-------- Records provided

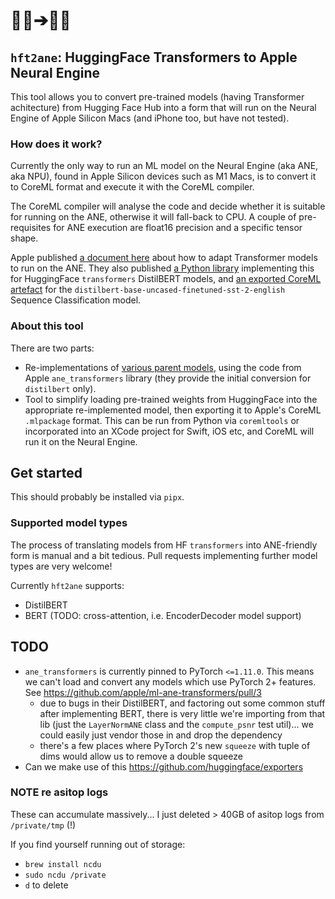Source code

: # 🤗🤖➔🍏🧠
## `hft2ane`: HuggingFace Transformers to Apple Neural Engine

This tool allows you to convert pre-trained models (having Transformer achitecture) from Hugging Face Hub into a form that will run on the Neural Engine of Apple Silicon Macs (and iPhone too, but have not tested).

### How does it work?

Currently the only way to run an ML model on the Neural Engine (aka ANE, aka NPU), found in Apple Silicon devices such as M1 Macs, is to convert it to CoreML format and execute it with the CoreML compiler.

The CoreML compiler will analyse the code and decide whether it is suitable for running on the ANE, otherwise it will fall-back to CPU.  A couple of pre-requisites for ANE execution are float16 precision and a specific tensor shape.

Apple published [a document here](https://machinelearning.apple.com/research/neural-engine-transformers) about how to adapt Transformer models to run on the ANE. They also published [a Python library](https://github.com/apple/ml-ane-transformers) implementing this for HuggingFace `transformers` DistilBERT models, and [an exported CoreML artefact](https://huggingface.co/apple/ane-distilbert-base-uncased-finetuned-sst-2-english) for the `distilbert-base-uncased-finetuned-sst-2-english` Sequence Classification model.

### About this tool

There are two parts:

- Re-implementations of [various parent models](#supported-model-types), using the code from Apple `ane_transformers` library (they provide the initial conversion for `distilbert` only).
- Tool to simplify loading pre-trained weights from HuggingFace into the appropriate re-implemented model, then exporting it to Apple's CoreML `.mlpackage` format. This can be run from Python via `coremltools` or incorporated into an XCode project for Swift, iOS etc, and CoreML will run it on the Neural Engine.


## Get started

This should probably be installed via `pipx`.

### Supported model types

The process of translating models from HF `transformers` into ANE-friendly form is manual and a bit tedious. Pull requests implementing further model types are very welcome!

Currently `hft2ane` supports:

- DistilBERT
- BERT (TODO: cross-attention, i.e. EncoderDecoder model support)

## TODO

- `ane_transformers` is currently pinned to PyTorch `<=1.11.0`. This means we can't load and convert any models which use PyTorch 2+ features. See https://github.com/apple/ml-ane-transformers/pull/3
  - due to bugs in their DistilBERT, and factoring out some common stuff after implementing BERT, there is very little we're importing from that lib (just the `LayerNormANE` class and the `compute_psnr` test util)... we could easily just vendor those in and drop the dependency
  - there's a few places where PyTorch 2's new `squeeze` with tuple of dims would allow us to remove a double squeeze
- Can we make use of this https://github.com/huggingface/exporters

### NOTE re asitop logs

These can accumulate massively... I just deleted > 40GB of asitop logs from `/private/tmp` (!)

If you find yourself running out of storage:
- `brew install ncdu`
- `sudo ncdu /private`
- `d` to delete
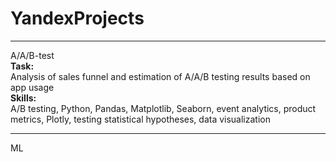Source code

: # YandexProjects
<hr>
A/A/B-test <br>
<b>Task:</b> <br>
Analysis of sales funnel and estimation of A/A/B testing results based on app usage<br>
<b>Skills:</b><br>
A/B testing, Python, Pandas, Matplotlib, Seaborn, event analytics, product metrics, Plotly, testing statistical hypotheses, data visualization

<hr>
ML
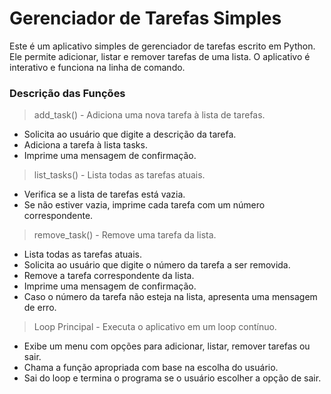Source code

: # Gerenciador de Tarefas Simples

Este é um aplicativo simples de gerenciador de tarefas escrito em Python. Ele permite adicionar, listar e remover tarefas de uma lista. O aplicativo é interativo e funciona na linha de comando.

### Descrição das Funções
> add_task() - Adiciona uma nova tarefa à lista de tarefas.
- Solicita ao usuário que digite a descrição da tarefa.
- Adiciona a tarefa à lista tasks.
- Imprime uma mensagem de confirmação.

> list_tasks() - Lista todas as tarefas atuais.
- Verifica se a lista de tarefas está vazia.
- Se não estiver vazia, imprime cada tarefa com um número correspondente.

> remove_task() - Remove uma tarefa da lista.
- Lista todas as tarefas atuais.
- Solicita ao usuário que digite o número da tarefa a ser removida.
- Remove a tarefa correspondente da lista.
- Imprime uma mensagem de confirmação.
- Caso o número da tarefa não esteja na lista, apresenta uma mensagem de erro.

> Loop Principal - Executa o aplicativo em um loop contínuo.
- Exibe um menu com opções para adicionar, listar, remover tarefas ou sair.
- Chama a função apropriada com base na escolha do usuário.
- Sai do loop e termina o programa se o usuário escolher a opção de sair.
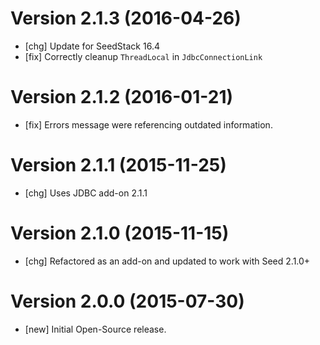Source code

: # Version 2.1.3 (2016-04-26)

* [chg] Update for SeedStack 16.4
* [fix] Correctly cleanup `ThreadLocal` in `JdbcConnectionLink`

# Version 2.1.2 (2016-01-21)

* [fix] Errors message were referencing outdated information.

# Version 2.1.1 (2015-11-25)

* [chg] Uses JDBC add-on 2.1.1

# Version 2.1.0 (2015-11-15)

* [chg] Refactored as an add-on and updated to work with Seed 2.1.0+

# Version 2.0.0 (2015-07-30)

* [new] Initial Open-Source release.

----------------

Task brief: With the pictures removed, the entries above should be transcribed exactly.

Your response:
Source code

: # 🤗🤖➔🍏🧠
## `hft2ane`: HuggingFace Transformers to Apple Neural Engine

This tool allows you to convert pre-trained models (having Transformer achitecture) from Hugging Face Hub into a form that will run on the Neural Engine of Apple Silicon Macs (and iPhone too, but have not tested).

### How does it work?

Currently the only way to run an ML model on the Neural Engine (aka ANE, aka NPU), found in Apple Silicon devices such as M1 Macs, is to convert it to CoreML format and execute it with the CoreML compiler.

The CoreML compiler will analyse the code and decide whether it is suitable for running on the ANE, otherwise it will fall-back to CPU.  A couple of pre-requisites for ANE execution are float16 precision and a specific tensor shape.

Apple published [a document here](https://machinelearning.apple.com/research/neural-engine-transformers) about how to adapt Transformer models to run on the ANE. They also published [a Python library](https://github.com/apple/ml-ane-transformers) implementing this for HuggingFace `transformers` DistilBERT models, and [an exported CoreML artefact](https://huggingface.co/apple/ane-distilbert-base-uncased-finetuned-sst-2-english) for the `distilbert-base-uncased-finetuned-sst-2-english` Sequence Classification model.

### About this tool

There are two parts:

- Re-implementations of [various parent models](#supported-model-types), using the code from Apple `ane_transformers` library (they provide the initial conversion for `distilbert` only).
- Tool to simplify loading pre-trained weights from HuggingFace into the appropriate re-implemented model, then exporting it to Apple's CoreML `.mlpackage` format. This can be run from Python via `coremltools` or incorporated into an XCode project for Swift, iOS etc, and CoreML will run it on the Neural Engine.


## Get started

This should probably be installed via `pipx`.

### Supported model types

The process of translating models from HF `transformers` into ANE-friendly form is manual and a bit tedious. Pull requests implementing further model types are very welcome!

Currently `hft2ane` supports:

- DistilBERT
- BERT (TODO: cross-attention, i.e. EncoderDecoder model support)

## TODO

- `ane_transformers` is currently pinned to PyTorch `<=1.11.0`. This means we can't load and convert any models which use PyTorch 2+ features. See https://github.com/apple/ml-ane-transformers/pull/3
  - due to bugs in their DistilBERT, and factoring out some common stuff after implementing BERT, there is very little we're importing from that lib (just the `LayerNormANE` class and the `compute_psnr` test util)... we could easily just vendor those in and drop the dependency
  - there's a few places where PyTorch 2's new `squeeze` with tuple of dims would allow us to remove a double squeeze
- Can we make use of this https://github.com/huggingface/exporters

### NOTE re asitop logs

These can accumulate massively... I just deleted > 40GB of asitop logs from `/private/tmp` (!)

If you find yourself running out of storage:
- `brew install ncdu`
- `sudo ncdu /private`
- `d` to delete
Source code

: # YandexProjects
<hr>
A/A/B-test <br>
<b>Task:</b> <br>
Analysis of sales funnel and estimation of A/A/B testing results based on app usage<br>
<b>Skills:</b><br>
A/B testing, Python, Pandas, Matplotlib, Seaborn, event analytics, product metrics, Plotly, testing statistical hypotheses, data visualization

<hr>
ML
Source code

: # Gerenciador de Tarefas Simples

Este é um aplicativo simples de gerenciador de tarefas escrito em Python. Ele permite adicionar, listar e remover tarefas de uma lista. O aplicativo é interativo e funciona na linha de comando.

### Descrição das Funções
> add_task() - Adiciona uma nova tarefa à lista de tarefas.
- Solicita ao usuário que digite a descrição da tarefa.
- Adiciona a tarefa à lista tasks.
- Imprime uma mensagem de confirmação.

> list_tasks() - Lista todas as tarefas atuais.
- Verifica se a lista de tarefas está vazia.
- Se não estiver vazia, imprime cada tarefa com um número correspondente.

> remove_task() - Remove uma tarefa da lista.
- Lista todas as tarefas atuais.
- Solicita ao usuário que digite o número da tarefa a ser removida.
- Remove a tarefa correspondente da lista.
- Imprime uma mensagem de confirmação.
- Caso o número da tarefa não esteja na lista, apresenta uma mensagem de erro.

> Loop Principal - Executa o aplicativo em um loop contínuo.
- Exibe um menu com opções para adicionar, listar, remover tarefas ou sair.
- Chama a função apropriada com base na escolha do usuário.
- Sai do loop e termina o programa se o usuário escolher a opção de sair.
Source code

: # Version 2.1.3 (2016-04-26)

* [chg] Update for SeedStack 16.4
* [fix] Correctly cleanup `ThreadLocal` in `JdbcConnectionLink`

# Version 2.1.2 (2016-01-21)

* [fix] Errors message were referencing outdated information.

# Version 2.1.1 (2015-11-25)

* [chg] Uses JDBC add-on 2.1.1

# Version 2.1.0 (2015-11-15)

* [chg] Refactored as an add-on and updated to work with Seed 2.1.0+

# Version 2.0.0 (2015-07-30)

* [new] Initial Open-Source release.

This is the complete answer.